> **Task prompt**:
The reply should contain all the data below, repeated exactly, and none of the images.
BEGIN
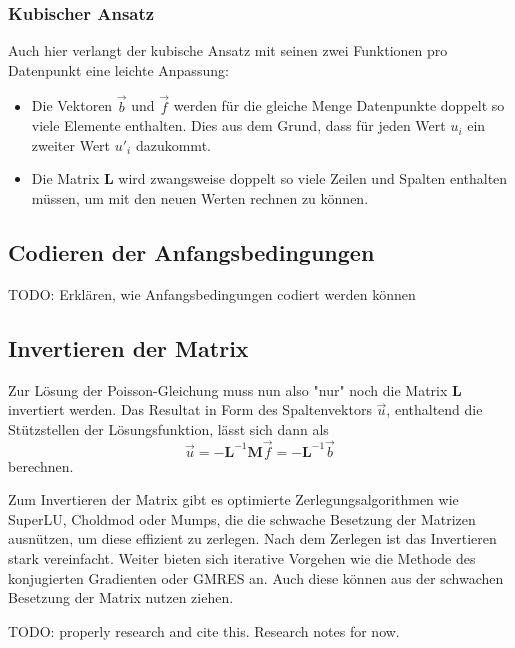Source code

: \subsubsection{Kubischer Ansatz}
Auch hier verlangt der kubische Ansatz mit seinen zwei Funktionen pro Datenpunkt eine leichte Anpassung: 
\begin{itemize}
    \item Die Vektoren $\vec{b}$ und $\vec{f}$ werden für die gleiche Menge Datenpunkte doppelt so viele Elemente enthalten.
          Dies aus dem Grund, dass für jeden Wert $u_i$ ein zweiter Wert $u'_i$ dazukommt.
    \item Die Matrix $\mathbf{L}$ wird zwangsweise doppelt so viele Zeilen und Spalten enthalten müssen, um mit den neuen Werten rechnen zu können. %
\end{itemize}


\subsection{Codieren der Anfangsbedingungen\label{fem:1d:anfangsbedingungen}}
TODO: Erklären, wie Anfangsbedingungen codiert werden können


\subsection{Invertieren der Matrix\label{fem:1d:matrix_invertieren}}
Zur Lösung der Poisson-Gleichung muss nun also "nur" noch die Matrix $\mathbf{L}$ invertiert werden.
Das Resultat in Form des Spaltenvektors $\vec{u}$, enthaltend die Stützstellen der Lösungsfunktion, lässt sich dann als
\begin{equation}
    \vec{u} = - \mathbf{L}^{-1}\mathbf{M}\vec{f} = - \mathbf{L}^{-1}\vec{b}
\end{equation}
berechnen.

Zum Invertieren der Matrix gibt es optimierte Zerlegungsalgorithmen wie SuperLU, Choldmod oder Mumps, die die schwache Besetzung der Matrizen ausnützen, um diese effizient zu zerlegen.
Nach dem Zerlegen ist das Invertieren stark vereinfacht.
Weiter bieten sich iterative Vorgehen wie die Methode des konjugierten Gradienten oder GMRES an.
Auch diese können aus der schwachen Besetzung der Matrix nutzen ziehen.

TODO: properly research and cite this. Research notes for now.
END
> **Solution for this exercise**:
Source code

: \subsubsection{Kubischer Ansatz}
Auch hier verlangt der kubische Ansatz mit seinen zwei Funktionen pro Datenpunkt eine leichte Anpassung: 
\begin{itemize}
    \item Die Vektoren $\vec{b}$ und $\vec{f}$ werden für die gleiche Menge Datenpunkte doppelt so viele Elemente enthalten.
          Dies aus dem Grund, dass für jeden Wert $u_i$ ein zweiter Wert $u'_i$ dazukommt.
    \item Die Matrix $\mathbf{L}$ wird zwangsweise doppelt so viele Zeilen und Spalten enthalten müssen, um mit den neuen Werten rechnen zu können. %
\end{itemize}


\subsection{Codieren der Anfangsbedingungen\label{fem:1d:anfangsbedingungen}}
TODO: Erklären, wie Anfangsbedingungen codiert werden können


\subsection{Invertieren der Matrix\label{fem:1d:matrix_invertieren}}
Zur Lösung der Poisson-Gleichung muss nun also "nur" noch die Matrix $\mathbf{L}$ invertiert werden.
Das Resultat in Form des Spaltenvektors $\vec{u}$, enthaltend die Stützstellen der Lösungsfunktion, lässt sich dann als
\begin{equation}
    \vec{u} = - \mathbf{L}^{-1}\mathbf{M}\vec{f} = - \mathbf{L}^{-1}\vec{b}
\end{equation}
berechnen.

Zum Invertieren der Matrix gibt es optimierte Zerlegungsalgorithmen wie SuperLU, Choldmod oder Mumps, die die schwache Besetzung der Matrizen ausnützen, um diese effizient zu zerlegen.
Nach dem Zerlegen ist das Invertieren stark vereinfacht.
Weiter bieten sich iterative Vorgehen wie die Methode des konjugierten Gradienten oder GMRES an.
Auch diese können aus der schwachen Besetzung der Matrix nutzen ziehen.

TODO: properly research and cite this. Research notes for now.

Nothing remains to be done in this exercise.